The back of the ROG Phone 2 also looks cleaner and more refined, thanks to the removal of the fingerprint scanner. The side-mounted USB Type-C port for accessories is still present on the new phone, and like before you can still customize the color and pattern of the ROG logo on the back depending on what you want.
Aside from being physically bigger, the ROG Phone 2’s display has a higher refresh rate than the original at 120Hz VS 90Hz. The response for the display is also higher at 1ms for the ROG Phone 2, making it on par with some of the brand’s desktop monitors.
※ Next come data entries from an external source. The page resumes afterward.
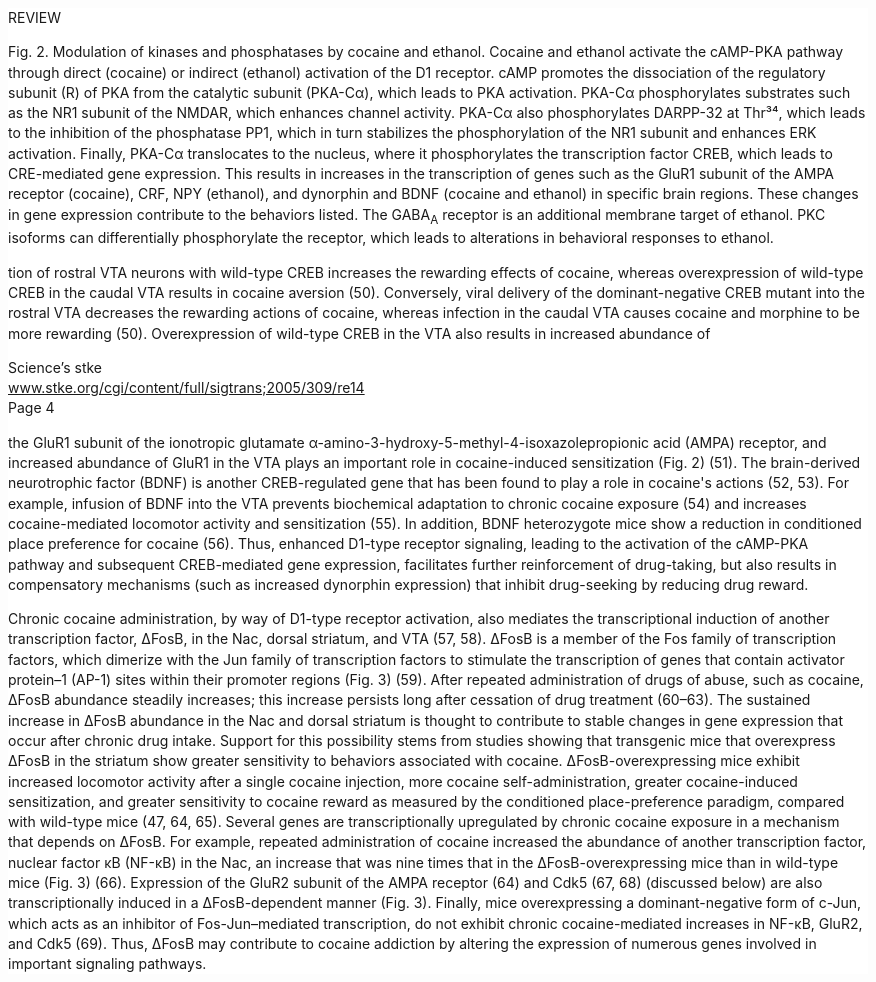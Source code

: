 REVIEW

Fig. 2. Modulation of kinases and phosphatases by cocaine and ethanol. Cocaine and ethanol activate the cAMP-PKA pathway through direct (cocaine) or indirect (ethanol) activation of the D1 receptor. cAMP promotes the dissociation of the regulatory subunit (R) of PKA from the catalytic subunit (PKA-Cα), which leads to PKA activation. PKA-Cα phosphorylates substrates such as the NR1 subunit of the NMDAR, which enhances channel activity. PKA-Cα also phosphorylates DARPP-32 at Thr³⁴, which leads to the inhibition of the phosphatase PP1, which in turn stabilizes the phosphorylation of the NR1 subunit and enhances ERK activation. Finally, PKA-Cα translocates to the nucleus, where it phosphorylates the transcription factor CREB, which leads to CRE-mediated gene expression. This results in increases in the transcription of genes such as the GluR1 subunit of the AMPA receptor (cocaine), CRF, NPY (ethanol), and dynorphin and BDNF (cocaine and ethanol) in specific brain regions. These changes in gene expression contribute to the behaviors listed. The GABA<sub>A</sub> receptor is an additional membrane target of ethanol. PKC isoforms can differentially phosphorylate the receptor, which leads to alterations in behavioral responses to ethanol.

tion of rostral VTA neurons with wild-type CREB increases the rewarding effects of cocaine, whereas overexpression of wild-type CREB in the caudal VTA results in cocaine aversion (50). Conversely, viral delivery of the dominant-negative CREB mutant into the rostral VTA decreases the rewarding actions of cocaine, whereas infection in the caudal VTA causes cocaine and morphine to be more rewarding (50). Overexpression of wild-type CREB in the VTA also results in increased abundance of

Science’s stke  
www.stke.org/cgi/content/full/sigtrans;2005/309/re14  
Page 4

the GluR1 subunit of the ionotropic glutamate α-amino-3-hydroxy-5-methyl-4-isoxazolepropionic acid (AMPA) receptor, and increased abundance of GluR1 in the VTA plays an important role in cocaine-induced sensitization (Fig. 2) (51). The brain-derived neurotrophic factor (BDNF) is another CREB-regulated gene that has been found to play a role in cocaine's actions (52, 53). For example, infusion of BDNF into the VTA prevents biochemical adaptation to chronic cocaine exposure (54) and increases cocaine-mediated locomotor activity and sensitization (55). In addition, BDNF heterozygote mice show a reduction in conditioned place preference for cocaine (56). Thus, enhanced D1-type receptor signaling, leading to the activation of the cAMP-PKA pathway and subsequent CREB-mediated gene expression, facilitates further reinforcement of drug-taking, but also results in compensatory mechanisms (such as increased dynorphin expression) that inhibit drug-seeking by reducing drug reward.

Chronic cocaine administration, by way of D1-type receptor activation, also mediates the transcriptional induction of another transcription factor, ΔFosB, in the Nac, dorsal striatum, and VTA (57, 58). ΔFosB is a member of the Fos family of transcription factors, which dimerize with the Jun family of transcription factors to stimulate the transcription of genes that contain activator protein–1 (AP-1) sites within their promoter regions (Fig. 3) (59). After repeated administration of drugs of abuse, such as cocaine, ΔFosB abundance steadily increases; this increase persists long after cessation of drug treatment (60–63). The sustained increase in ΔFosB abundance in the Nac and dorsal striatum is thought to contribute to stable changes in gene expression that occur after chronic drug intake. Support for this possibility stems from studies showing that transgenic mice that overexpress ΔFosB in the striatum show greater sensitivity to behaviors associated with cocaine. ΔFosB-overexpressing mice exhibit increased locomotor activity after a single cocaine injection, more cocaine self-administration, greater cocaine-induced sensitization, and greater sensitivity to cocaine reward as measured by the conditioned place-preference paradigm, compared with wild-type mice (47, 64, 65). Several genes are transcriptionally upregulated by chronic cocaine exposure in a mechanism that depends on ΔFosB. For example, repeated administration of cocaine increased the abundance of another transcription factor, nuclear factor κB (NF-κB) in the Nac, an increase that was nine times that in the ΔFosB-overexpressing mice than in wild-type mice (Fig. 3) (66). Expression of the GluR2 subunit of the AMPA receptor (64) and Cdk5 (67, 68) (discussed below) are also transcriptionally induced in a ΔFosB-dependent manner (Fig. 3). Finally, mice overexpressing a dominant-negative form of c-Jun, which acts as an inhibitor of Fos-Jun–mediated transcription, do not exhibit chronic cocaine-mediated increases in NF-κB, GluR2, and Cdk5 (69). Thus, ΔFosB may contribute to cocaine addiction by altering the expression of numerous genes involved in important signaling pathways.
The ROG Phone 2’s display is also more accurate, thanks to its 108% DCI-P3 color gamut, Delta E<1, 10-bit HDR and SDR2HDR support. As we mentioned earlier, the ROG Phone 2 also gets an under-display fingerprint scanner as well.
Upgraded hardware make a difference
The ROG Phone 2 sports Qualcomm’s new Snapdragon 855 Plus chipset, along with up to 12GB of LPDDR4X RAM, and storage options of up to 512GB of UFS 3.0 storage.
That’s to be expected of course, but the internal tweaks don’t stop there. From our hands-on, there’s a definite improvement in the phone’s AirTrigger system compared to the OG model, and the software tweaks make the phone more responsive and more pleasurable to game on compared to the original.
The large battery has no peer
The ROG Phone 2 is built for long gaming sessions, thanks to its massive 6000mAh battery. While the original ROG Phone managed to deliver excellent battery life on its own, the 4000mAh battery in its glass frame is no match for the large 6000mAh battery on the second generation device.
A better lineup of accessories
The original ROG Phone launched with a couple of accessories like the ROG Phone 2, but you can clearly see the effort ASUS went through to fix the pain points that plagued earlier users of the phone.
The Kunai gamepad system is better than the one in the previous generation, as it gives you better control overall and can be completely detached and used as a Bluetooth controller if need be. Even the TwinView Dock II feels better to use, since it’s lighter and can be used in conjunction with the Kunai.
While we don’t know how much the ROG Phone 2 will be at launch, the phone definitely will be pricier this time around. Stuffing all that tech into a handheld isn’t cheap, so we expect the ROG Phone 2 to retail higher than the original device.